Mayfair has always lived a double life. Behind immaculate terraces and discreet doormen, creative experiment has found a foothold. In the 18th century, George Frideric Handel composed oratorios from a townhouse on Brook Street; two centuries later, Jimi Hendrix made a home just next door, filling it with guitars and Portobello Road trinkets. Illustration flourished in South Audley Street, where Hal Hurst sketched for Punch, and impressionist painter Roy Petley captured bucolic calm for Mayfair collectors.
That tradition continues, though you may not notice it from the pavement. For all the boutiques and members’ clubs, Mayfair remains an artists’ quarter of sorts, its studios hidden above shopfronts or tucked into mews. Five of its contemporary residents, different in temperament and method, embody the neighbourhood’s present spirit.
Serena Vellacott
From a drawing room studio above Mount Street, Serena Vellacott paints Mayfair itself—or rather, its reflections. Her series Windows captures the distortions of shop glass and passersby, layered into near-abstraction. The canvases lean, enormous, against gilt panelling.
“I’m not interested in people so much as the way glass reshapes them,” she says, adjusting tulips on a table. “It’s a reminder that the city is always bending us into new forms.”
She arrives by mint-green Vespa, charcoal smudges visible on the handlebars. A recent work began when she glimpsed an umbrella reflected in Bond Street glass. “I went home and painted over a finished canvas that same evening.”
Felix Moreau
In a mews garage, sculptor Felix Moreau works almost exclusively with bicycles—bronze frames and wheels, often cast at heroic scale.
“I grew up in Paris, where the bike is freedom. Bronze makes it permanent,” he explains, rolling a heavy wheel into place.

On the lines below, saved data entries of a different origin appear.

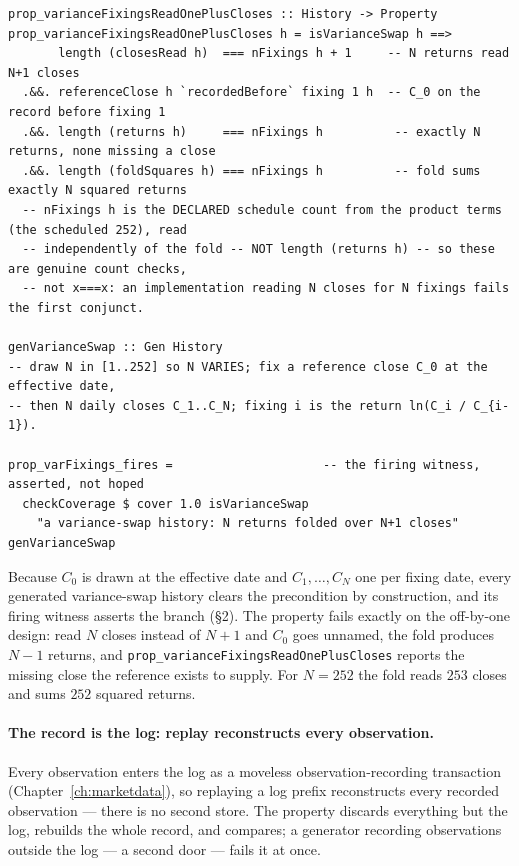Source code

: \documentclass[11pt,a4paper]{article}
\begin{document}
\begin{lstlisting}
prop_varianceFixingsReadOnePlusCloses :: History -> Property
prop_varianceFixingsReadOnePlusCloses h = isVarianceSwap h ==>
       length (closesRead h)  === nFixings h + 1     -- N returns read N+1 closes
  .&&. referenceClose h `recordedBefore` fixing 1 h  -- C_0 on the record before fixing 1
  .&&. length (returns h)     === nFixings h          -- exactly N returns, none missing a close
  .&&. length (foldSquares h) === nFixings h          -- fold sums exactly N squared returns
  -- nFixings h is the DECLARED schedule count from the product terms (the scheduled 252), read
  -- independently of the fold -- NOT length (returns h) -- so these are genuine count checks,
  -- not x===x: an implementation reading N closes for N fixings fails the first conjunct.

genVarianceSwap :: Gen History
-- draw N in [1..252] so N VARIES; fix a reference close C_0 at the effective date,
-- then N daily closes C_1..C_N; fixing i is the return ln(C_i / C_{i-1}).

prop_varFixings_fires =                     -- the firing witness, asserted, not hoped
  checkCoverage $ cover 1.0 isVarianceSwap
    "a variance-swap history: N returns folded over N+1 closes" genVarianceSwap
\end{lstlisting}

Because $C_0$ is drawn at the effective date and $C_1,\dots,C_N$ one per fixing
date, every generated variance-swap history clears the precondition by construction,
and its firing witness asserts the branch (\S 2). The property fails exactly on the off-by-one
design: read $N$ closes
instead of $N+1$ and $C_0$ goes unnamed, the fold produces $N-1$ returns, and
\texttt{prop\_varianceFixingsReadOnePlusCloses} reports the missing close the
reference exists to supply. For $N = 252$ the fold reads $253$ closes and sums $252$
squared returns.

\paragraph{The record is the log: replay reconstructs every observation.}
Every observation enters the log as a moveless observation-recording transaction
(Chapter~\ref{ch:marketdata}), so replaying a log prefix reconstructs every recorded
observation --- there is no second store. The property discards everything but the log,
rebuilds the whole record, and compares; a generator recording observations outside the log
--- a second door --- fails it at once.
\end{document}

He cycles everywhere, usually on a bike not made from bronze. He is remembered locally for once blocking Davies Street when a ten-metre bronze bike sculpture was misdelivered. “Londoners were furious, then everyone wanted a selfie with the work. It was my most public exhibition to date.”
Amira D’Souza
Amira makes light tangible. Her installations of fibre optics and salvaged glass transform rooms into shifting tunnels of colour.
Her studio, a Mayfair basement she calls “the bunker,” is crowded with wires and chai mugs. A small black Smart car is her workshop on wheels.

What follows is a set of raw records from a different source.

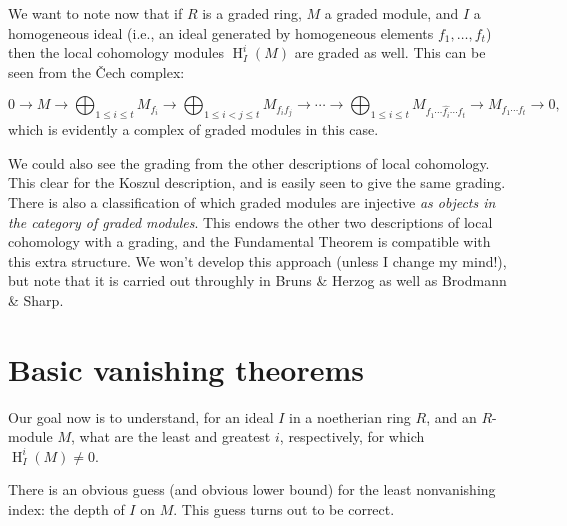 \documentclass[11pt]{book}
\numberwithin{equation}{section}
\numberwithin{theorem}{chapter}
\theoremstyle{definition}
\newtheorem*{basic properties}{Basic Properties}
\newtheorem*{Important Remark}{Important Remark}
\theoremstyle{remark}
\newcommand{\cC}{\v{C}}
\renewcommand{\H}{\operatorname{H}}
\begin{document}
We want to note now that if $R$ is a graded ring, $M$ a graded module, and $I$ a homogeneous ideal (i.e., an ideal generated by homogeneous elements $f_1,\dots,f_t$) then the local cohomology modules $\H^i_I(M)$ are graded as well. This can be seen from the \cC ech complex:

\[ 0 \to M \to \bigoplus_{1\leq i \leq t} M_{f_i} \to \bigoplus_{1\leq i < j \leq t} M_{f_i f_j} \to \cdots \to \bigoplus_{1\leq i \leq t} M_{f_1
	\cdots \widehat{f_i} \cdots f_t} \to M_{f_1\cdots f_t} \to 0,  \]
which is evidently a complex of graded modules in this case.

We could also see the grading from the other descriptions of local cohomology. This clear for the Koszul description, and is easily seen to give the same grading. There is also a classification of which graded modules are injective \emph{as objects in the category of graded modules}. This endows the other two descriptions of local cohomology with a grading, and the Fundamental Theorem is compatible with this extra structure. We won't develop this approach (unless I change my mind!), but note that it is carried out throughly in Bruns \& Herzog as well as Brodmann \& Sharp.


\section{Basic vanishing theorems}

Our goal now is to understand, for an ideal $I$ in a noetherian ring $R$, and an $R$-module $M$, what are the least and greatest $i$, respectively, for which $\H^i_I(M)\neq 0$.

There is an obvious guess (and obvious lower bound) for the least nonvanishing index: the depth of $I$ on $M$. This guess turns out to be correct.
\end{document}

“Light is political,” she says. “We think it’s neutral, but who gets to stand in the spotlight? Who stays in shadow? That’s what I work with.”
One late-night test lit her entire street from 1:30 to 5:00. “I apologised,” she laughs, “but neighbours now ask me when the next ‘light show’ is scheduled.”
Thomas Leland
Where others look outward, Thomas Leland turns to Mayfair’s quieter figures—doormen, waiters, shopkeepers—rendered in warm oils.
“If Mayfair has a soul, it’s in those faces,” he says, seated in his flat above a pub, canvases stacked like barricades.
He drives a dented Mini, though locals more often see him sketching at café tables. The Cat and Hat landlord recalls Leland once leaving a palette on the bar, a customer then mistaking it for a cheese board. “They teased her for weeks,” he admits, “but she liked how the oils caught the light against the pint glasses.”
Lila Cheng
On a rooftop near Grosvenor Square, Lila Cheng tends fragile paper forests. Her sculptures, folded and scorched, explore impermanence and renewal.
“Paper holds memory,” she says softly, smoothing a crease. “When you burn it, the memory doesn’t vanish—it just changes state.”
Her greenhouse studio is alive with origami and plants. She travels by electric bicycle, decorated with paper flowers. During a storm, one of her paper trees blew three streets away and was returned by a neighbour. “It survived intact. I kept it as a reminder: fragility doesn’t mean weakness.”
A Subtle Continuity
What unites these artists is not style but setting. Mayfair, with its combination of seclusion and spectacle, lends itself to discretion. Its residents may speak in bronze, oils, paper or light, but all continue a tradition that includes Handel’s harpsichord and Hendrix’s guitars.
Here, creativity persists not in spectacle but in private acts of making, carried out quietly behind Georgian façades. Mayfair’s art, like its artists, is easy to miss. Perhaps that is part of its allure.